If you are buying a property for the first time and are concerned about the fact that interest rates may soon be on the increase, a 5 year fixed rate mortgage may be a suitable product for you. The fact that the Bank of England base rate is now at an unprecedented low rate means that you should find a good deal at the moment on a 5 year fixed rate mortgage. The risk with choosing a fixed rate mortgage, especially a 5 year fixed rate mortgage, is that another mortgage product could offer a lower interest rate over this period. However, even if this does happen from time to time over the length of the 5 year fixed rate mortgage term, you do have the benefit of knowing exactly how much is going to leave your account each month. This means that you can budget much more effectively.
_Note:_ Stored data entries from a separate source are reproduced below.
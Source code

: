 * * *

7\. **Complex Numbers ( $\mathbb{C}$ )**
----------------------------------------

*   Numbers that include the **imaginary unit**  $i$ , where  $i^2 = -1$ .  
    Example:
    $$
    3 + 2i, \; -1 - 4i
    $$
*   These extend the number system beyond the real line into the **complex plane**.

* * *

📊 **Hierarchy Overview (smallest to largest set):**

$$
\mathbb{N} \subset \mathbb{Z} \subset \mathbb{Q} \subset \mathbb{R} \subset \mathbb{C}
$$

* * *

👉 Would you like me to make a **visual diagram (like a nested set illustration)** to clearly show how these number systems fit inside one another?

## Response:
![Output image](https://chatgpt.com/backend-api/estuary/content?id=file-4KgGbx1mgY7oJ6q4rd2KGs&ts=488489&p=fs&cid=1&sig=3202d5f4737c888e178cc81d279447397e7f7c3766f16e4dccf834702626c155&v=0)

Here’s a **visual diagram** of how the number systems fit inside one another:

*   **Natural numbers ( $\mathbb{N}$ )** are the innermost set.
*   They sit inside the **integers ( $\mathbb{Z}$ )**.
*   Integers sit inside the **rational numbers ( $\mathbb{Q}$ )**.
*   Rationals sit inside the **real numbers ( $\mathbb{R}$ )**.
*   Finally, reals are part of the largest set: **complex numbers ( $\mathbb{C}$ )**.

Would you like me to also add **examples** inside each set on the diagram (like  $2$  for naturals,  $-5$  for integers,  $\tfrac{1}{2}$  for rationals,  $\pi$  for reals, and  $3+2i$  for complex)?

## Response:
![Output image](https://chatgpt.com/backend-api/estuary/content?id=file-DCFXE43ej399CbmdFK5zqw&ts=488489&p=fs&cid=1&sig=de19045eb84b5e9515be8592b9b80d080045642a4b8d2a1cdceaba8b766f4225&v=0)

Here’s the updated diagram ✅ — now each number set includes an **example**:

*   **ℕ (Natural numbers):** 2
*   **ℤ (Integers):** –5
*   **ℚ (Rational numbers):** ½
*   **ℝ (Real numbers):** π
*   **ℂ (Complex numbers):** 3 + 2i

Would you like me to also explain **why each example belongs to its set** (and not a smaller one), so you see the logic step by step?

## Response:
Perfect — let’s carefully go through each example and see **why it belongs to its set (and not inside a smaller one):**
The interest rate that you receive on a 5 year fixed rate mortgage deal will depend on the amount that you borrow. Lenders calculate 5 year fixed rate mortgage interest rates according to the ‘loan to value’ (LTV) that you are borrowing, or rather the amount you intend to borrow compared to the overall cost of the property. The lower the amount you plan to borrow, the lower your interest rates will be, and the better the 5 year fixed rate mortgage deal will be overall for your finances. The best way of comparing two 5 year fixed rate mortgage deals is to use the APR or annual percentage rate of change. The APR takes the additional costs of a fixed rate mortgage into consideration, such as early repayment charges and the mortgage arrangement fee.
Internet or High Street - Where would you go to find your next home?